Ugh I'm still traumatized by the plot holes in that movie. Let's hope he learns to connect A&B logically by now


----------



## deanfromaustralia (Mar 24, 2011)

Chad Winters said:


> Ugh I'm still traumatized by the plot holes in that movie. Let's hope he learns to connect A&B logically by now


Plot holes? What plot holes??


----------



## Chad Winters (Oct 28, 2008)

deanfromaustralia said:


> Plot holes? What plot holes??


Here is a copy of an off the top of my head list I made on another thread



Spoiler



Spock kicks Kirk off the ship in an escape pod and he lands on Hoth within walking distance of original Spock and they both walk to Scotty who happens to be on the same planet by himself in a Fed outpost....too much coincidence surely?

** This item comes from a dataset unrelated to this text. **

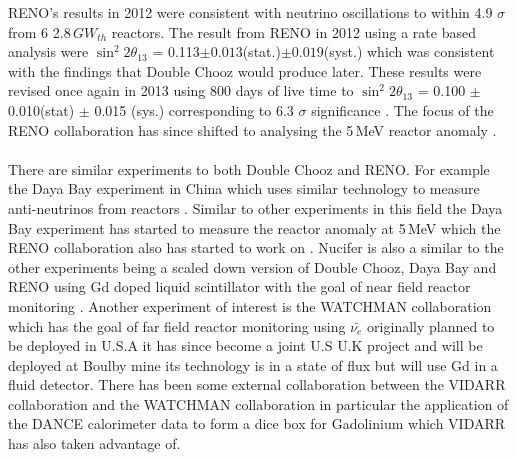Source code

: RENO's results in 2012 were consistent with neutrino oscillations to within 4.9 $\sigma$ from 6 2.8\,$GW_{th}$ reactors. The result from RENO in 2012 using a rate based analysis were $\sin^2{2\theta_{13}}$ = 0.113$\pm0.013$(stat.)$\pm0.019$(syst.) which was consistent with the findings that Double Chooz would produce later. These results were revised once again in 2013 using 800 days of live time to $\sin^2{2\theta_{13}}$ = 0.100 $\pm$ 0.010(stat) $\pm$ 0.015 (sys.) corresponding to 6.3 $\sigma$ significance \cite{reno2013}. The focus of the RENO collaboration has since shifted to analysing the 5\,MeV reactor anomaly \cite{reno_may_2019}.  
\\\\There are similar experiments to both Double Chooz and RENO. For example the Daya Bay experiment in China which uses similar technology to measure anti-neutrinos from reactors \cite{DayaBay2007Precision}. Similar to other experiments in this field the Daya Bay experiment has started to measure the reactor anomaly at 5\,MeV \cite{Daya_Bay_2017} which the RENO collaboration also has started to work on \cite{reno_may_2019}. Nucifer is also a similar to the other experiments being a scaled down version of Double Chooz, Daya Bay and RENO using Gd doped liquid scintillator with the goal of near field reactor monitoring \cite{nucifer2016}. Another experiment of interest is the WATCHMAN collaboration which has the goal of far field reactor monitoring using $\bar{\nu_e}$ originally planned to be deployed in U.S.A \cite{askins2015physics} it has since become a joint U.S U.K project and will be deployed at Boulby mine \cite{burns2018remote} its technology is in a state of flux but will use Gd in a fluid detector. There has been some external collaboration between the VIDARR collaboration and the WATCHMAN collaboration in particular the application of the DANCE calorimeter data to form a dice box for Gadolinium which VIDARR has also taken advantage of. %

Supernova takes out Romulus...but its not their star so how could a supernova lightyears away surprise a faster-than-light civilization, let alone destroy their planet from that far off?

And the Romulan baddy is so angry that his planet died that he goes back in time to destroy the people who tried but couldn't save his planet....instead of saving his d*mn planet himself?!

No to mention the promotion from failed cadet to Captain in one day...I don't care how good of a day you had!


----------



## geniebeanie (Apr 23, 2009)

Just hope they are better than the dismal "first three.". They were horrible and I still can not believe Lucus made Clone War as a CARTOON!  He lost my following when he did that.


----------



## deanfromaustralia (Mar 24, 2011)

geniebeanie said:


> Just hope they are better than the dismal "first three.". They were horrible and I still can not believe Lucus made Clone War as a CARTOON! He lost my following when he did that.


Gotta say - I'm a big fan of the the cartoon series. In many ways, it is better than the prequel trilogy of films. My children, of course, love it.


----------



## JimJ (Mar 3, 2009)

deanfromaustralia said:


> Gotta say - I'm a big fan of the the cartoon series. In many ways, it is better than the prequel trilogy of films. My children, of course, love it.


I've heard numerous good things about. I wish they'd put it on Netflix or Amazon Prime or something.

I'm looking forward to Episode 7. I have no objection JJ Abrams doing it, seems like a good choice.


----------



## runtmms (Aug 15, 2010)

I can't help it. I'm excited. I choose to the enjoy the movies for what they are - I'm not going to examine them and try to pick them apart (it's too easy...)


----------



## deanfromaustralia (Mar 24, 2011)

runtmms said:


> I can't help it. I'm excited. I choose to the enjoy the movies for what they are - I'm not going to examine them and try to pick them apart (it's too easy...)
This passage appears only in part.